When something I don't like gets enormous attention anyway, I assume that I just don't get it. One man's garbage is another man's treasure.


----------



## SupremeFist (Aug 21, 2022)

In my opinion it is actually a deep truth that _millions of people can't be wrong. _If one is tempted to dismiss some piece of very popular art on the grounds that it is crappy, simplistic, etc, one will almost always learn something about one's own craft by, contrarily, really trying to understand analytically why it is popular. There will be a reason.


----------



## PeterN (Aug 21, 2022)

SupremeFist said:


> In my opinion it is actually a deep truth that _millions of people can't be wrong. _If one is tempted to dismiss some piece of very popular art on the grounds that it is crappy, simplistic, etc, one will almost always learn something about one's own craft by, contrarily, really trying to understand analytically why it is popular. There will be a reason.


maybe the quality threshold has lowered, or maybe culture is in decline.

Id bet on both.


----------



## SupremeFist (Aug 21, 2022)

PeterN said:


> maybe the quality threshold has lowered, or maybe culture is in decline.
> 
> Id bet on both.


Ok boomer


----------



## PeterN (Aug 21, 2022)

SupremeFist said:


> Ok boomer


Doubt its the heyday


----------



## Trash Panda (Aug 21, 2022)

PeterN said:


> maybe the quality threshold has lowered, or maybe culture is in decline.
> 
> Id bet on both.


Or maybe popular music has always been pretty simplistic. Just look at what was popular in the “golden age” of America. 



Majority of songs didn’t even have different lyrics for each verse and almost always has to literally speak the chorus line after already hearing it 2-3 times.


----------



## PeterN (Aug 21, 2022)

Trash Panda said:


> Or maybe popular music has always been pretty simplistic. Just look at what was popular in the “golden age” of America.
> 
> 
> 
> Majority of songs didn’t even have different lyrics for each verse and almost always has to literally speak the chorus line after already hearing it 2-3 times.



Well, .... the concept of Western world being in decline (from moral to cultural) - *lets say this hypothetically* - is shared with vast majority of non Western world.

So lets keep it as one possibility.


----------



## SupremeFist (Aug 21, 2022)

PeterN said:


> Well, .... the concept of Western world being in decline (from moral to cultural) - *lets say this hypothetically* - is shared with vast majority of non Western world.
> 
> So lets keep it as one possibility.


the concept of the "western world" being in decline is as old as, er, the western world (ie back to at least Homer).


----------



## szczaw (Aug 21, 2022)

Things have changed a little since Beethoven. Most if not all music used to be commissioned by upper class of people. Now peasants dominate and dictate what is popular.
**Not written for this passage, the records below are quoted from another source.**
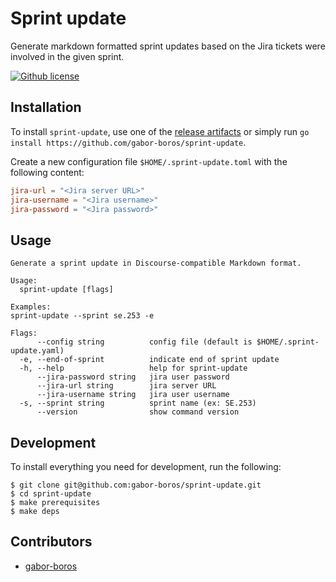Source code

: # Sprint update

Generate markdown formatted sprint updates based on the Jira tickets were involved in the given sprint.

[![Github license](https://img.shields.io/github/license/gabor-boros/sprint-update)](https://github.com/gabor-boros/sprint-update/)

## Installation

To install `sprint-update`, use one of the [release artifacts](https://github.com/gabor-boros/sprint-update/releases) or simply run `go install https://github.com/gabor-boros/sprint-update`.

Create a new configuration file `$HOME/.sprint-update.toml` with the following content:

```toml
jira-url = "<Jira server URL>"
jira-username = "<Jira username>"
jira-password = "<Jira password>"
```

## Usage

```plaintext
Generate a sprint update in Discourse-compatible Markdown format.

Usage:
  sprint-update [flags]

Examples:
sprint-update --sprint se.253 -e

Flags:
      --config string          config file (default is $HOME/.sprint-update.yaml)
  -e, --end-of-sprint          indicate end of sprint update
  -h, --help                   help for sprint-update
      --jira-password string   jira user password
      --jira-url string        jira server URL
      --jira-username string   jira user username
  -s, --sprint string          sprint name (ex: SE.253)
      --version                show command version
```

## Development

To install everything you need for development, run the following:

```shell
$ git clone git@github.com:gabor-boros/sprint-update.git
$ cd sprint-update
$ make prerequisites
$ make deps
```

## Contributors

- [gabor-boros](https://github.com/gabor-boros)
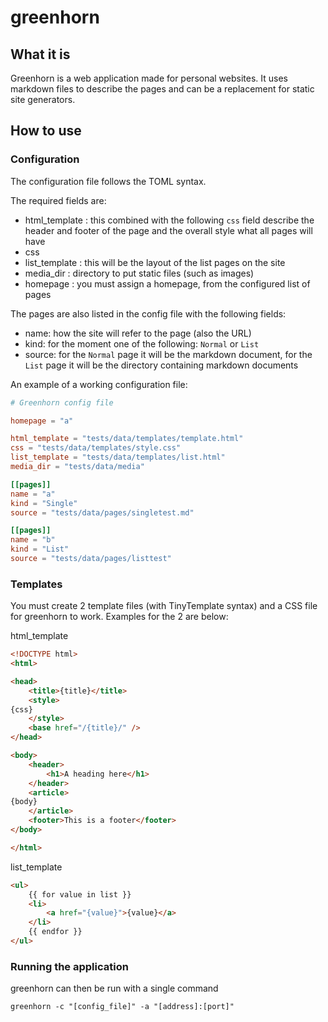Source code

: # greenhorn

## What it is

Greenhorn is a web application made for personal websites. It uses markdown files to describe the pages and can be a replacement for static site generators.

## How to use

### Configuration
The configuration file follows the TOML syntax.

The required fields are:

* html_template : this combined with the following `css` field describe the header and footer of the page and the overall style what all pages will have
* css
* list_template : this will be the layout of the list pages on the site
* media_dir : directory to put static files (such as images)
* homepage : you must assign a homepage, from the configured list of pages

The pages are also listed in the config file with the following fields:

* name: how the site will refer to the page (also the URL)
* kind: for the moment one of the following: `Normal` or `List`
* source: for the `Normal` page it will be the markdown document, for the `List` page it will be the directory containing markdown documents

An example of a working configuration file:
```toml
# Greenhorn config file

homepage = "a"

html_template = "tests/data/templates/template.html"
css = "tests/data/templates/style.css"
list_template = "tests/data/templates/list.html"
media_dir = "tests/data/media"

[[pages]]
name = "a"
kind = "Single"
source = "tests/data/pages/singletest.md"

[[pages]]
name = "b"
kind = "List"
source = "tests/data/pages/listtest"
```

### Templates

You must create 2 template files (with TinyTemplate syntax) and a CSS file for greenhorn to work. Examples for the 2 are below:

html_template
```html
<!DOCTYPE html>
<html>

<head>
    <title>{title}</title>
    <style>
{css}
    </style>
    <base href="/{title}/" />
</head>

<body>
    <header>
        <h1>A heading here</h1>
    </header>
    <article>
{body}
    </article>
    <footer>This is a footer</footer>
</body>

</html>
```

list_template
```html
<ul>
    {{ for value in list }}
    <li>
        <a href="{value}">{value}</a>
    </li>
    {{ endfor }}
</ul>
```

### Running the application

greenhorn can then be run with a single command

```
greenhorn -c "[config_file]" -a "[address]:[port]"
```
Folk and peasant music has always been simple.


----------



## PeterN (Aug 21, 2022)

SupremeFist said:


> the concept of the "western world" being in decline is as old as, er, the western world (ie back to at least Homer).


maybe

maybe last heyday was Rome.

anyway, my bet is on the decline, your bet is on that we should learn from the trash.


----------



## SupremeFist (Aug 21, 2022)

PeterN said:


> maybe
> 
> anyway, my bet is on the decline, your bet is on that we should learn from the trash.


We could both be right!


----------



## PeterN (Aug 21, 2022)

SupremeFist said:


> We could both be right!


true


----------



## youngpokie (Aug 21, 2022)

szczaw said:


> Folk and peasant music was always simple.


Well, this piece of folk music from Bulgaria is a million times more sophisticated, melodically, harmonically and rhythmically, than the videos in the OP. And it's not more complex than the rest on this album.


----------



## szczaw (Aug 21, 2022)

youngpokie said:


> Well, this piece of folk music from Bulgaria is a million times more sophisticated, melodically, harmonically and rhythmically, than the videos in the OP. And it's not more complex than the rest on this album.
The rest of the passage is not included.